知らない映画のサントラを聴く

竹宮ゆゆこ知らない映画のサントラを聴く」、新潮文庫nex

とらドラ!」で高校生を、「ゴールデンタイム」で大学生を描いた著者の新作は、23歳大卒自宅警備員

着実に階段を昇っているようで知らぬ間に踏み外している感じが恐ろしい。

「恋愛小説」と謳われていますけれども、全体の3/7くらいまでは男子側の姿はほとんど無いし、男子が出てきてからも、これ恋愛なの?、と疑問符が浮かびっぱなしではありますが、むしろその上に書いてある「贖罪」のお話なのでありましょう。

以下、ネタバレ注意。














あの日見た花の名前を僕達はまだ知らない。」における、ゆきあつさんルートとでも言うべきか。

Kanon」の川澄舞さんを思い出すこともできるかもしれません。
舞さんはセーラー服ではなかったような気もしますが。

AURA〜魔竜院光牙最後の闘い〜」の佐藤良子さんでもいいかもしれません。
が、佐藤良子さんは黒髪ロングではなかったような気もします。

もしくは、「恋愛」を狭義の男女間に限定しなければ、あるいは?

でも、やっぱり「恋愛」って感じではないような。
なんというか、もっと淡い。

とはいえ、「贖罪」といっても罪を贖うために何かを為すわけでもなく、むしろ後悔と懺悔のお話とすら言えるかもしれません。

とにかくまあ、実家寄生型大卒自宅警備員の生態が、残酷なほどにまざまざと描かれます。

決して何もしていないわけではなく、食器も洗うし台所シンクも磨くし洗濯も風呂掃除も、と家族のために励む部分もあるのですが、そこからの突き落とされ具合は、読んでいていちばんきつかった部分かもしれません。
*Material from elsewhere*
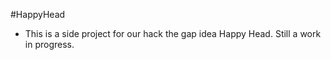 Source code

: #HappyHead

- This is a side project for our hack the gap idea Happy Head. Still a work in progress.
この著者さんの作品ではしばしば、このどん底感がクセになるから厄介です。

持ち上げられて、突き落とされる。

感情の上下動の落差が激しいです。

……あ、ここまで書いて今ごろ気づきましたが、このヒロインさんはじんたんさんだったのか。

ますます「あの花」感。

とはいえ、ミステリではないので、事件の真相は闇の中。

事件の真相よりも、各々がそれをどう受けとめてどう乗り越えていくか。

内面のお話に帰結していきます。



そんなわけで、じんたんさんことヒロイン・枇杷さんはわりと視野が狭くてうじうじぐだぐだした感じなのに対して、
ゆきあつさんこと昴さんはいちおう社会人でもあり、わりと能動的というか強引な面もあって、お話を駆動していく力になっている、ような気もします。
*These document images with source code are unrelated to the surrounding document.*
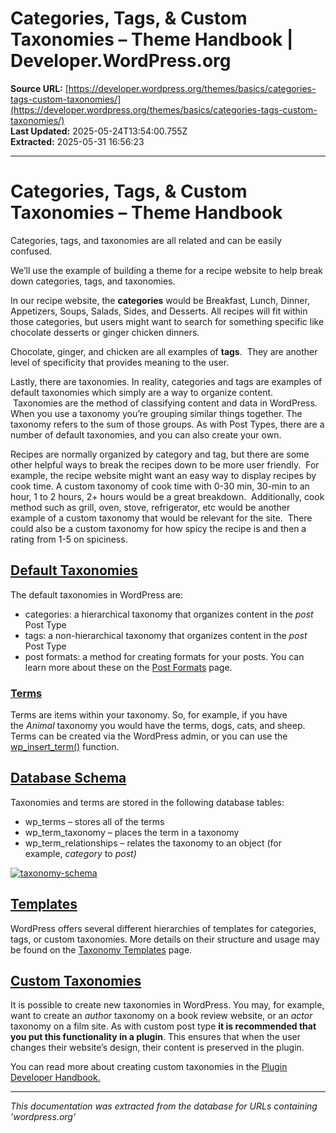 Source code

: # Categories, Tags, & Custom Taxonomies – Theme Handbook | Developer.WordPress.org

**Source URL:** [https://developer.wordpress.org/themes/basics/categories-tags-custom-taxonomies/](https://developer.wordpress.org/themes/basics/categories-tags-custom-taxonomies/)  
**Last Updated:** 2025-05-24T13:54:00.755Z  
**Extracted:** 2025-05-31 16:56:23

---

# Categories, Tags, & Custom Taxonomies – Theme Handbook

Categories, tags, and taxonomies are all related and can be easily confused.  

We’ll use the example of building a theme for a recipe website to help break down categories, tags, and taxonomies. 

In our recipe website, the **categories** would be Breakfast, Lunch, Dinner, Appetizers, Soups, Salads, Sides, and Desserts. All recipes will fit within those categories, but users might want to search for something specific like chocolate desserts or ginger chicken dinners.  

Chocolate, ginger, and chicken are all examples of **tags**.  They are another level of specificity that provides meaning to the user.

Lastly, there are taxonomies. In reality, categories and tags are examples of default taxonomies which simply are a way to organize content.  Taxonomies are the method of classifying content and data in WordPress. When you use a taxonomy you’re grouping similar things together. The taxonomy refers to the sum of those groups. As with Post Types, there are a number of default taxonomies, and you can also create your own.

Recipes are normally organized by category and tag, but there are some other helpful ways to break the recipes down to be more user friendly.  For example, the recipe website might want an easy way to display recipes by cook time. A custom taxonomy of cook time with 0-30 min, 30-min to an hour, 1 to 2 hours, 2+ hours would be a great breakdown.  Additionally, cook method such as grill, oven, stove, refrigerator, etc would be another example of a custom taxonomy that would be relevant for the site.  There could also be a custom taxonomy for how spicy the recipe is and then a rating from 1-5 on spiciness.

## [Default Taxonomies](#default-taxonomies)

The default taxonomies in WordPress are:

*   categories: a hierarchical taxonomy that organizes content in the _post_ Post Type
*   tags: a non-hierarchical taxonomy that organizes content in the _post_ Post Type
*   post formats: a method for creating formats for your posts. You can learn more about these on the [Post Formats](https://developer.wordpress.org/themes/functionality/post-formats/ "Post Formats") page.

### [Terms](#terms)

Terms are items within your taxonomy. So, for example, if you have the _Animal_ taxonomy you would have the terms, dogs, cats, and sheep. Terms can be created via the WordPress admin, or you can use the [wp\_insert\_term()](https://developer.wordpress.org/reference/functions/wp_insert_term/ "wp_insert_term") function.

## [Database Schema](#database-schema)

Taxonomies and terms are stored in the following database tables:

*   wp\_terms – stores all of the terms
*   wp\_term\_taxonomy – places the term in a taxonomy
*   wp\_term\_relationships – relates the taxonomy to an object (for example, _category_ to _post)_

[![taxonomy-schema](https://i0.wp.com/developer.wordpress.org/files/2014/10/taxonomy-schema.png?resize=311%2C452&ssl=1)](https://i0.wp.com/developer.wordpress.org/files/2014/10/taxonomy-schema.png?ssl=1)

## [Templates](#templates)

WordPress offers several different hierarchies of templates for categories, tags, or custom taxonomies. More details on their structure and usage may be found on the [Taxonomy Templates](https://developer.wordpress.org/themes/functionality/taxonomy-templates/ "Taxonomy Templates") page.

## [Custom Taxonomies](#custom-taxonomies)

It is possible to create new taxonomies in WordPress. You may, for example, want to create an _author_ taxonomy on a book review website, or an _actor_ taxonomy on a film site. As with custom post type **it is recommended that you put this functionality in a plugin**. This ensures that when the user changes their website’s design, their content is preserved in the plugin.

You can read more about creating custom taxonomies in the [Plugin Developer Handbook.](https://developer.wordpress.org/plugins/taxonomy/working-with-custom-taxonomies/ "Working with Custom Taxonomies")

---

*This documentation was extracted from the database for URLs containing 'wordpress.org'*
非DTの余裕なのか、ふにゃふにゃのかわうそさんが歯止めになっているのかわかりませんが、枇杷さんに積極的に関わろうとするわりにはがつがつしてなくて微妙に適度な距離感。

そのあたりの機微こそが、本作の肝でもあります。

そういえば、かわうそさん的なアレの暗喩の元ネタはあざらしさんでしたかオットセイさんでしたか。

ネットのネタで見かける程度で本物はよく知らなかったり。

ブーツの暗喩も元ネタあるのかしら。

ともあれ、今の時代に誰かと関わろうとと思ったら、このくらいの強引さが無ければならないのかなあと思うと、気が遠くなります。
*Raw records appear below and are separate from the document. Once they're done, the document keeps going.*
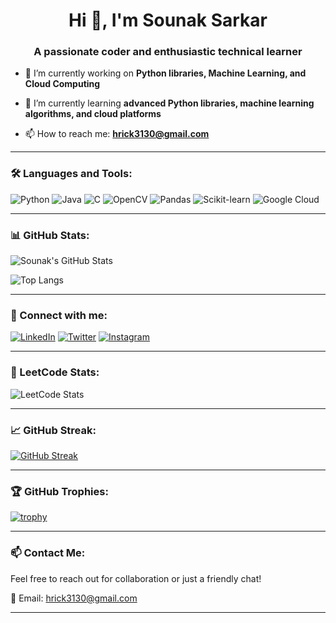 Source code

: <h1 align="center">Hi 👋, I'm Sounak Sarkar</h1>
<h3 align="center">A passionate coder and enthusiastic technical learner</h3>

- 🔭 I’m currently working on **Python libraries, Machine Learning, and Cloud Computing**

- 🌱 I’m currently learning **advanced Python libraries, machine learning algorithms, and cloud platforms**

- 📫 How to reach me: **hrick3130@gmail.com**

---

### 🛠️ Languages and Tools:

![Python](https://img.shields.io/badge/-Python-3776AB?style=flat&logo=python&logoColor=white)
![Java](https://img.shields.io/badge/-Java-007396?style=flat&logo=java&logoColor=white)
![C](https://img.shields.io/badge/-C-00599C?style=flat&logo=c&logoColor=white)
![OpenCV](https://img.shields.io/badge/-OpenCV-5C3EE8?style=flat&logo=opencv&logoColor=white)
![Pandas](https://img.shields.io/badge/-Pandas-150458?style=flat&logo=pandas&logoColor=white)
![Scikit-learn](https://img.shields.io/badge/-Scikit--learn-F7931E?style=flat&logo=scikit-learn&logoColor=white)
![Google Cloud](https://img.shields.io/badge/-Google%20Cloud-4285F4?style=flat&logo=google-cloud&logoColor=white)

---

### 📊 GitHub Stats:

![Sounak's GitHub Stats](https://github-readme-stats.vercel.app/api?username=sounakss7&show_icons=true&theme=radical)

![Top Langs](https://github-readme-stats.vercel.app/api/top-langs/?username=sounakss7&layout=compact&theme=radical)

---

### 🔗 Connect with me:

[![LinkedIn](https://img.shields.io/badge/-LinkedIn-0077B5?style=flat&logo=linkedin&logoColor=white)](https://www.linkedin.com/in/sounak-sarkar-5a4b8a1b0/)
[![Twitter](https://img.shields.io/badge/-Twitter-1DA1F2?style=flat&logo=twitter&logoColor=white)](https://twitter.com/sounaks139)
[![Instagram](https://img.shields.io/badge/-Instagram-E4405F?style=flat&logo=instagram&logoColor=white)](https://www.instagram.com/sounak05zc/)

---

### 🧠 LeetCode Stats:

![LeetCode Stats](https://leetcard.jacoblin.cool/sounakss7?theme=dark&font=Noto%20Sans%20Saurashtra&ext=activity)

---

### 📈 GitHub Streak:

[![GitHub Streak](https://github-readme-streak-stats.herokuapp.com/?user=sounakss7&theme=radical)](https://git.io/streak-stats)

---

### 🏆 GitHub Trophies:

[![trophy](https://github-profile-trophy.vercel.app/?username=sounakss7&theme=radical)](https://github.com/ryo-ma/github-profile-trophy)

---

### 📫 Contact Me:

Feel free to reach out for collaboration or just a friendly chat!

📧 Email: hrick3130@gmail.com

---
一方で、今回は双方が成人しているからいいものの、片方が未成年だったりしたら刑事的な事案かもしれず、あかんやつだこれ。

この作品はフィクションであり、よい子の大人は真似しちゃしけません。

枇杷さん危機感足りなさすぎ。



p.311、「生ぬるい目」、「優しい気遣いの目」、のくだりはドラえもんさんリスペクトかしら、とか思いましたが、意識しすぎだったかも。
ドラさんはあったかーい目、でしたか。

枇杷さんが押し入れで寝起きしたりするものだから、なんとなく引きずられてしまったのかも。

昴さん視点で見れば、ある日ドラえもんさんをひろったよ、ということになるのかしら。
たぶん違いますね。



そんなこんなで、清瀬朝野さんの不在の存在感が際立つのでした。

あと、便所サンダルとジャージとコアラTシャツと箸と、知らない映画のサントラ。

あ、兄嫁のチェリーさんという名前のせいで、緒方智絵里さんまで腹黒く見えてしまう副作用がありますので、プロデューサーの皆様におかれましては要注意。